12 Special revelation is information given directly from God to man in the form of clear language or signs (i.e. the Bible). It is also called propositional revelation. General revelation is the instantaneous revelation that we know simply by the fact that we are God’s creatures created in His image and living in His creation (Psalm 19:1-2). This topic will be dealt with in more detail in our discussion of Romans 1.

13 See the section in my lesson, The Doctrine of God, on “God, The Creator and Sustainer of the Universe”.

14 The belief that “perfection” necessarily entails immutability (i.e. inability to sin, in this case) is a Greek philosophical concept nowhere found in Scripture. Adam and Eve were perfect in the sense of currently being without sin, but they had the ability to sin.

15 J.A. Motyer, Look to the Rock (Grand Rapids: Kregel, 1996), p.118.

16 These are admonishing questions, questions which were asked to rebuke and teach like a parent does. God was not ignorant of the man’s whereabouts or of what he had done.

17 Ibid., p.119.

18 Even today, we sometimes use the phrase, “bites the dust”, for someone who was killed.

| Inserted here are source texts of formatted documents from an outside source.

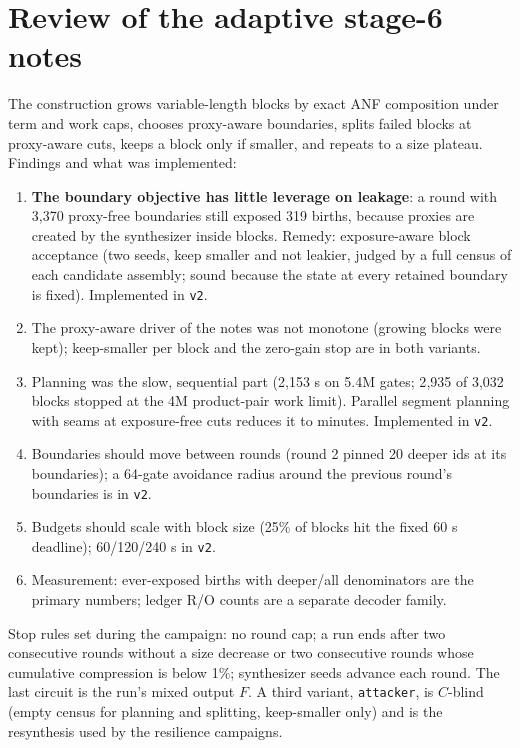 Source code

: \documentclass[11pt,a4paper]{article}
\newcommand{\code}[1]{\texttt{#1}}
\begin{document}
\section{Review of the adaptive stage-6 notes}
The construction grows variable-length blocks by exact ANF composition under term and work caps, chooses proxy-aware boundaries, splits failed blocks at proxy-aware cuts, keeps a block only if smaller, and repeats to a size plateau. Findings and what was implemented:
\begin{enumerate}
\item \textbf{The boundary objective has little leverage on leakage}: a round with 3{,}370 proxy-free boundaries still exposed 319 births, because proxies are created by the synthesizer inside blocks. Remedy: exposure-aware block acceptance (two seeds, keep smaller and not leakier, judged by a full census of each candidate assembly; sound because the state at every retained boundary is fixed). Implemented in \code{v2}.
\item The proxy-aware driver of the notes was not monotone (growing blocks were kept); keep-smaller per block and the zero-gain stop are in both variants.
\item Planning was the slow, sequential part (2{,}153 s on 5.4M gates; 2{,}935 of 3{,}032 blocks stopped at the 4M product-pair work limit). Parallel segment planning with seams at exposure-free cuts reduces it to minutes. Implemented in \code{v2}.
\item Boundaries should move between rounds (round 2 pinned 20 deeper ids at its boundaries); a 64-gate avoidance radius around the previous round's boundaries is in \code{v2}.
\item Budgets should scale with block size (25\% of blocks hit the fixed 60 s deadline); 60/120/240 s in \code{v2}.
\item Measurement: ever-exposed births with deeper/all denominators are the primary numbers; ledger R/O counts are a separate decoder family.
\end{enumerate}
Stop rules set during the campaign: no round cap; a run ends after two consecutive rounds without a size decrease or two consecutive rounds whose cumulative compression is below 1\%; synthesizer seeds advance each round. The last circuit is the run's mixed output $F$. A third variant, \code{attacker}, is $C$-blind (empty census for planning and splitting, keep-smaller only) and is the resynthesis used by the resilience campaigns.
\end{document}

19 As T.D. Alexander put it:

“Some commentators argue that the narrative speaks here only about the peculiar antagonism which human beings have toward snakes. But a much deeper meaning is intended, one which has great importance for the rest of Genesis, and indeed the whole Bible. The serpent represents those forces within creation that oppose the purposes of God. When God speaks of the ‘seed of the woman’ and the ‘seed of the serpent’, he is not simply contrasting human beings and snakes. Rather, he is contrasting two types of creature: those who are fundamentally opposed to him. Within the overall context of Genesis the ‘seed of the woman’ refers to those who are righteous, whereas the ‘seed of the serpent’ denotes those who are wicked.

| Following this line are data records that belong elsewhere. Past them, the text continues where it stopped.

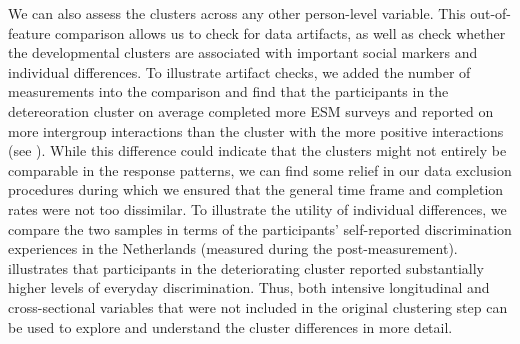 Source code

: \Question{\textcolor{cyan}{Talk about early warning signals here? E.g., divergences in means over time could be invesitigated with targeted studies.}}

We can also assess the clusters across any other person-level variable.
This out-of-feature comparison allows us to check for data artifacts, as
well as check whether the developmental clusters are associated with
important social markers and individual differences. To illustrate
artifact checks, we added the number of measurements into the comparison
and find that the participants in the detereoration cluster on average
completed more ESM surveys and reported on more intergroup interactions
than the cluster with the more positive interactions (see
). While this difference could indicate that
the clusters might not entirely be comparable in the response patterns,
we can find some relief in our data exclusion procedures during which we
ensured that the general time frame and completion rates were not too
dissimilar. To illustrate the utility of individual differences, we
compare the two samples in terms of the participants' self-reported
discrimination experiences in the Netherlands (measured during the
post-measurement).  illustrates that
participants in the deteriorating cluster reported substantially higher
levels of everyday discrimination. Thus, both intensive longitudinal and
cross-sectional variables that were not included in the original
clustering step can be used to explore and understand the cluster
differences in more detail.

In Christian theology there has been a very long tradition identifying ‘the seed of the woman’ with Jesus Christ. On account of this, Genesis 3:15 has been known as the protoevangelium – the first announcement of the gospel. Many modern theologians reject this understanding of the passage. They do so largely because they do not read Genesis as a coherent story that focuses on a unique family line which enjoys a special relationship with God. This line of ‘seed’…is the beginning of a royal dynasty through whom God will bring his judgment upon the ‘seed of the serpent’.”

-T.D. Alexander, The Servant King: The Bible’s Portrait of the Messiah (Vancouver: Regent College Publishing, 1998), p.18.

20 Both man and woman were created in the image of God (Genesis 1:27). However, most pagan cultures even today still treat women as nothing more than property.